Human rights have come a long way in the past century. But there is still much work to be done.
Today marks the 70th Anniversary of the United Nations’ Universal Declaration of Human Rights (UDHR).
ADF International is taking this opportunity to celebrate the enormous contributions of the declaration, which ushered in an unprecedented approach to human rights as belonging to all people.
ADF International also wants to call upon the international community to recommit to the urgent work of ensuring human rights for all people. That is why they have launched the I’m Human, Right? Campaign. “We hope the I’m Human, Right? Campaign will draw attention to the violations of basic fundamental freedoms faced by countless people across the globe,” says Adina Portaru, Legal Counsel for ADF International in Brussels.
And there are many people across the globe whose fundamental human rights are being violated.
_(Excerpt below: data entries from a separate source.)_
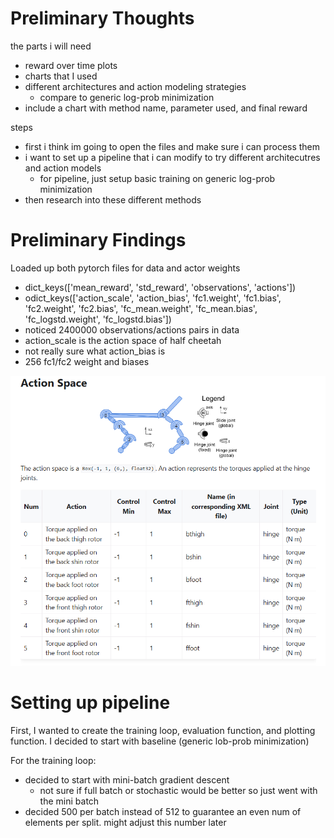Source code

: 
# Preliminary Thoughts
the parts i will need
- reward over time plots
- charts that I used
- different architectures and action modeling strategies
    - compare to generic log-prob minimization
- include a chart with method name, parameter used, and final reward

steps
- first i think im going to open the files and make sure i can process them
- i want to set up a pipeline that i can modify to try different architecutres and action models
    - for pipeline, just setup basic training on generic log-prob minimization
- then research into these different methods

# Preliminary Findings
Loaded up both pytorch files for data and actor weights
- dict_keys(['mean_reward', 'std_reward', 'observations', 'actions'])
- odict_keys(['action_scale', 'action_bias', 'fc1.weight', 'fc1.bias', 'fc2.weight', 'fc2.bias', 'fc_mean.weight', 'fc_mean.bias', 'fc_logstd.weight', 'fc_logstd.bias'])
- noticed 2400000 observations/actions pairs in data
- action_scale is the action space of half cheetah
- not really sure what action_bias is
- 256 fc1/fc2 weight and biases

![from gymnasium website on halfcheetah](img/action_space.png)

# Setting up pipeline
First, I wanted to create the training loop, evaluation function, and plotting function. I decided to start with baseline (generic lob-prob minimization)

For the training loop:
- decided to start with mini-batch gradient descent 
    - not sure if full batch or stochastic would be better so just went with the mini batch
- decided 500 per batch instead of 512 to guarantee an even num of elements per split. might adjust this number later

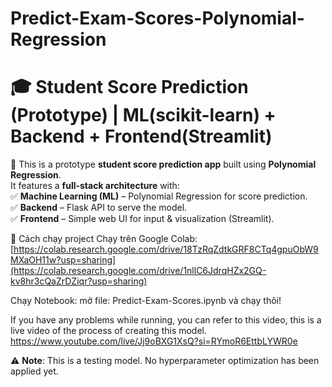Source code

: # Predict-Exam-Scores-Polynomial-Regression
# 🎓 Student Score Prediction (Prototype) | ML(scikit-learn) + Backend + Frontend(Streamlit)
🚀 This is a prototype **student score prediction app** built using **Polynomial Regression**.  
It features a **full-stack architecture** with:  
✅ **Machine Learning (ML)** – Polynomial Regression for score prediction.  
✅ **Backend** – Flask API to serve the model.  
✅ **Frontend** – Simple web UI for input & visualization (Streamlit).  

🚀 Cách chạy project Chạy trên Google Colab: [https://colab.research.google.com/drive/18TzRqZdtkGRF8CTq4gpuObW9MXaOH11w?usp=sharing](https://colab.research.google.com/drive/1nllC6JdrqHZx2GQ-kv8hr3cQaZrDZiqr?usp=sharing)

Chạy Notebook: mở file: Predict-Exam-Scores.ipynb và chạy thôi!

If you have any problems while running, you can refer to this video, this is a live video of the process of creating this model.
https://www.youtube.com/live/Jj9oBXG1XsQ?si=RYmoR6EttbLYWR0e

⚠️ **Note**: This is a testing model. No hyperparameter optimization has been applied yet.
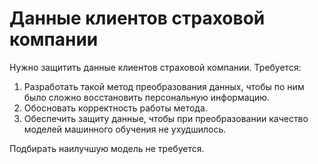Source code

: # Данные клиентов страховой компании

Нужно защитить данные клиентов страховой компании. Требуется:
1. Разработать такой метод преобразования данных, чтобы по ним было сложно восстановить персональную информацию.
2. Обосновать корректность работы метода.
3. Обеспечить защиту данные, чтобы при преобразовании качество моделей машинного обучения не ухудшилось.

Подбирать наилучшую модель не требуется.

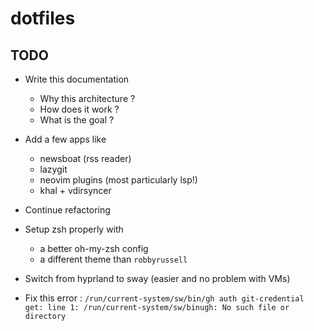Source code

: # dotfiles

## TODO

* Write this documentation
  * Why this architecture ?
  * How does it work ?
  * What is the goal ?

* Add a few apps like
  * newsboat (rss reader)
  * lazygit
  * neovim plugins (most particularly lsp!)
  * khal + vdirsyncer

* Continue refactoring

* Setup zsh properly with
  * a better oh-my-zsh config
  * a different theme than `robbyrussell`

* Switch from hyprland to sway (easier and no problem with VMs)

* Fix this error : `/run/current-system/sw/bin/gh auth git-credential get: line 1: /run/current-system/sw/binugh: No such file or directory`
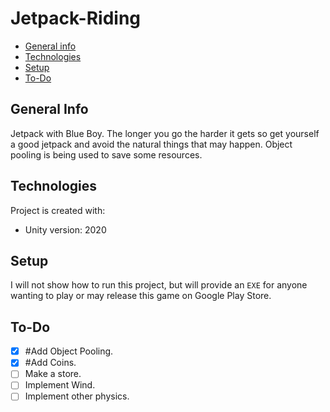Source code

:# Jetpack-Riding

* [General info](#general-info)
* [Technologies](#technologies)
* [Setup](#setup)
* [To-Do](#to-do)

## General Info

Jetpack with Blue Boy. The longer you go the harder it gets so get yourself a good jetpack and avoid the natural things that may happen. Object pooling is being used to save some resources.

## Technologies
Project is created with:
* Unity version: 2020
	
## Setup
I will not show how to run this project, but will provide an `EXE` for anyone wanting to play or may release this game on Google Play Store.

## To-Do
- [x] #Add Object Pooling.
- [x] #Add Coins.
- [ ] Make a store.
- [ ] Implement Wind.
- [ ] Implement other physics.
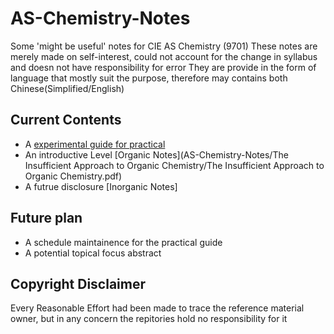 # AS-Chemistry-Notes
Some 'might be useful' notes for CIE AS Chemistry (9701)
These notes are merely made on self-interest, could not account for the change in syllabus and doesn not have responsibility for error
They are provide in the form of language that mostly suit the purpose, therefore may contains both Chinese(Simplified/English)

## Current Contents
* A [experimental guide for practical](https://github.com/CaoJamie/AS-Chemistry-Notes/blob/dev/Essential%20Guide%20to%20Fail%20the%20Chemistry%20Practical/The%20Essential%20Guide%20to%20Failed%20the%20Chemistry%20Practical.pdf)
* An introductive Level [Organic Notes](AS-Chemistry-Notes/The Insufficient Approach to Organic Chemistry/The Insufficient Approach to Organic Chemistry.pdf)
* A futrue disclosure [Inorganic Notes]

## Future plan
* A schedule maintainence for the practical guide
* A potential topical focus abstract

## Copyright Disclaimer
Every Reasonable Effort had been made to trace the reference material owner, but in any concern the repitories hold no responsibility for it
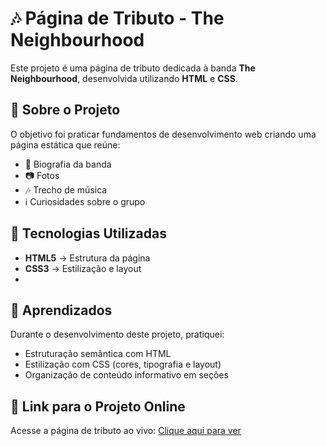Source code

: # 🎶 Página de Tributo - The Neighbourhood  

Este projeto é uma página de tributo dedicada à banda **The Neighbourhood**, desenvolvida utilizando **HTML** e **CSS**.  

## 📌 Sobre o Projeto  
O objetivo foi praticar fundamentos de desenvolvimento web criando uma página estática que reúne:  
- 🎤 Biografia da banda  
- 📷 Fotos  
- 🎶 Trecho de música  
- ℹ️ Curiosidades sobre o grupo  

## 🚀 Tecnologias Utilizadas  
- **HTML5** → Estrutura da página  
- **CSS3** → Estilização e layout
- 
## 🎯 Aprendizados  
Durante o desenvolvimento deste projeto, pratiquei:  
- Estruturação semântica com HTML  
- Estilização com CSS (cores, tipografia e layout)  
- Organização de conteúdo informativo em seções  

## 🔗 Link para o Projeto Online  
Acesse a página de tributo ao vivo: [Clique aqui para ver](https://elizandrxm.github.io/TributoBandaPage/)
People like Ruben, Dirk and Petra Wunderlich, and Tom Mortier.
Ruben is the only member of his family who can see—both his mother and his father, a pastor, are blind. And little Ruben has seen a lot. When Ruben was just six years old, his father was holding a worship meeting in their church in the Indian state of Madhya Pradesh when an angry mob stormed inside and began assaulting worshipers.
The police came, but instead of diffusing the situation, they arrested Ruben and his family. They separated his father from him and his mother and physically beat them.“We suffered in the jail and my son kept crying,” recounted Ruben’s mother, Bhuri.
Unfortunately, this is a common occurrence in numerous Indian provinces. Christians are a minority and, many times, civil authorities easily side with mobs against them. Violent mobs are on the rise as the nationalist Hinduvta ideology (which opposes all non-Hindu religions) gains popularity. Civil authorities, often under pressure from such mobs, jail Christians like Ruben’s parents under anti-conversion laws.
According to Article 18 of the UDHR, every person “has the right to freedom of thought, conscience, and religion.”
Ruben and his family are human, right?
The Wunderlich Family (Germany)
In 2013, several armed German police entered the Wunderlichs' home and took their four children aged seven to four. Government social workers grabbed the children as they were screaming and crying out for their parents.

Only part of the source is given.